• [Work request]: The material is to be repeated exactly, from first line to last.

━━━━━ Entries supplied

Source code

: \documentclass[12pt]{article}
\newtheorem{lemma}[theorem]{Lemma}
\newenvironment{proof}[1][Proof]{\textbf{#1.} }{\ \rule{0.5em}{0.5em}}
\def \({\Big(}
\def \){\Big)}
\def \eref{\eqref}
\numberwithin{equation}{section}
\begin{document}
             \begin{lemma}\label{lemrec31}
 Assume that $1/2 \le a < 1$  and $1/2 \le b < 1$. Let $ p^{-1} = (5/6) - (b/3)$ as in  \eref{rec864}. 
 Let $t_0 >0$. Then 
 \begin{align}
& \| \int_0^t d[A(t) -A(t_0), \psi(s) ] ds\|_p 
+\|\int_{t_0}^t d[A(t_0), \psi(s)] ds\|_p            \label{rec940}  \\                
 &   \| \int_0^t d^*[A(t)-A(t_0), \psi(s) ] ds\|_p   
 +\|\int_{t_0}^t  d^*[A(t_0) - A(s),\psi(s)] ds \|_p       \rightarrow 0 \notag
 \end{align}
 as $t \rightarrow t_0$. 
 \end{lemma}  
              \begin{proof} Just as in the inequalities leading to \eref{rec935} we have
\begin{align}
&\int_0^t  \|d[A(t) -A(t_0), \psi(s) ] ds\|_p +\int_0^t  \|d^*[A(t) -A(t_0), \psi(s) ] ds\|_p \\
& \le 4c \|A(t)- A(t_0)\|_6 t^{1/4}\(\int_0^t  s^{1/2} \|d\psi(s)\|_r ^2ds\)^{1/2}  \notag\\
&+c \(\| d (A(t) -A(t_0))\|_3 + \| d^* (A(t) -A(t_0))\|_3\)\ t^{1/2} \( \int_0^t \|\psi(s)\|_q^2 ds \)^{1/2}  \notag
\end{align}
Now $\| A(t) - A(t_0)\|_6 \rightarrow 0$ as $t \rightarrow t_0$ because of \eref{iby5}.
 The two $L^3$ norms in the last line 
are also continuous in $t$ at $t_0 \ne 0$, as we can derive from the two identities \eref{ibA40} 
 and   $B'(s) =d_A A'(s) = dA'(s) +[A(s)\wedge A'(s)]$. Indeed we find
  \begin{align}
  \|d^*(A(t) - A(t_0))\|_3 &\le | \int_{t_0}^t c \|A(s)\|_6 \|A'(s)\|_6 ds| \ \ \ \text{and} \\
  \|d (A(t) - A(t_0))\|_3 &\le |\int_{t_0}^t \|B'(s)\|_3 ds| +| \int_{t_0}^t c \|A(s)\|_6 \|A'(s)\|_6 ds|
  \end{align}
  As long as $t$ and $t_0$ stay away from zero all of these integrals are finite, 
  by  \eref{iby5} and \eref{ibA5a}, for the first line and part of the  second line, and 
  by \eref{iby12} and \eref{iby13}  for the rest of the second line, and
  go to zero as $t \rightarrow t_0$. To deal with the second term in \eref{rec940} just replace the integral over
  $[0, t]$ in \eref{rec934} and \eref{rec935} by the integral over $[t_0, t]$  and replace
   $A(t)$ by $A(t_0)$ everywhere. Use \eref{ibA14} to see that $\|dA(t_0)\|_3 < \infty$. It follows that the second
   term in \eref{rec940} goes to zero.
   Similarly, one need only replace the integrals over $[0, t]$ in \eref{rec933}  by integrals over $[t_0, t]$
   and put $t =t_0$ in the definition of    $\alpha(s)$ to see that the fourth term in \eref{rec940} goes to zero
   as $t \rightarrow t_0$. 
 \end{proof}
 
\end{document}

━━━━━━━━━━

• [Answer space]:
Source code

: \documentclass[12pt]{article}
\newtheorem{lemma}[theorem]{Lemma}
\newenvironment{proof}[1][Proof]{\textbf{#1.} }{\ \rule{0.5em}{0.5em}}
\def \({\Big(}
\def \){\Big)}
\def \eref{\eqref}
\numberwithin{equation}{section}
\begin{document}
             \begin{lemma}\label{lemrec31}
 Assume that $1/2 \le a < 1$  and $1/2 \le b < 1$. Let $ p^{-1} = (5/6) - (b/3)$ as in  \eref{rec864}. 
 Let $t_0 >0$. Then 
 \begin{align}
& \| \int_0^t d[A(t) -A(t_0), \psi(s) ] ds\|_p 
+\|\int_{t_0}^t d[A(t_0), \psi(s)] ds\|_p            \label{rec940}  \\                
 &   \| \int_0^t d^*[A(t)-A(t_0), \psi(s) ] ds\|_p   
 +\|\int_{t_0}^t  d^*[A(t_0) - A(s),\psi(s)] ds \|_p       \rightarrow 0 \notag
 \end{align}
 as $t \rightarrow t_0$. 
 \end{lemma}  
              \begin{proof} Just as in the inequalities leading to \eref{rec935} we have
\begin{align}
&\int_0^t  \|d[A(t) -A(t_0), \psi(s) ] ds\|_p +\int_0^t  \|d^*[A(t) -A(t_0), \psi(s) ] ds\|_p \\
& \le 4c \|A(t)- A(t_0)\|_6 t^{1/4}\(\int_0^t  s^{1/2} \|d\psi(s)\|_r ^2ds\)^{1/2}  \notag\\
&+c \(\| d (A(t) -A(t_0))\|_3 + \| d^* (A(t) -A(t_0))\|_3\)\ t^{1/2} \( \int_0^t \|\psi(s)\|_q^2 ds \)^{1/2}  \notag
\end{align}
Now $\| A(t) - A(t_0)\|_6 \rightarrow 0$ as $t \rightarrow t_0$ because of \eref{iby5}.
 The two $L^3$ norms in the last line 
are also continuous in $t$ at $t_0 \ne 0$, as we can derive from the two identities \eref{ibA40} 
 and   $B'(s) =d_A A'(s) = dA'(s) +[A(s)\wedge A'(s)]$. Indeed we find
  \begin{align}
  \|d^*(A(t) - A(t_0))\|_3 &\le | \int_{t_0}^t c \|A(s)\|_6 \|A'(s)\|_6 ds| \ \ \ \text{and} \\
  \|d (A(t) - A(t_0))\|_3 &\le |\int_{t_0}^t \|B'(s)\|_3 ds| +| \int_{t_0}^t c \|A(s)\|_6 \|A'(s)\|_6 ds|
  \end{align}
  As long as $t$ and $t_0$ stay away from zero all of these integrals are finite, 
  by  \eref{iby5} and \eref{ibA5a}, for the first line and part of the  second line, and 
  by \eref{iby12} and \eref{iby13}  for the rest of the second line, and
  go to zero as $t \rightarrow t_0$. To deal with the second term in \eref{rec940} just replace the integral over
  $[0, t]$ in \eref{rec934} and \eref{rec935} by the integral over $[t_0, t]$  and replace
   $A(t)$ by $A(t_0)$ everywhere. Use \eref{ibA14} to see that $\|dA(t_0)\|_3 < \infty$. It follows that the second
   term in \eref{rec940} goes to zero.
   Similarly, one need only replace the integrals over $[0, t]$ in \eref{rec933}  by integrals over $[t_0, t]$
   and put $t =t_0$ in the definition of    $\alpha(s)$ to see that the fourth term in \eref{rec940} goes to zero
   as $t \rightarrow t_0$. 
 \end{proof}
 
\end{document}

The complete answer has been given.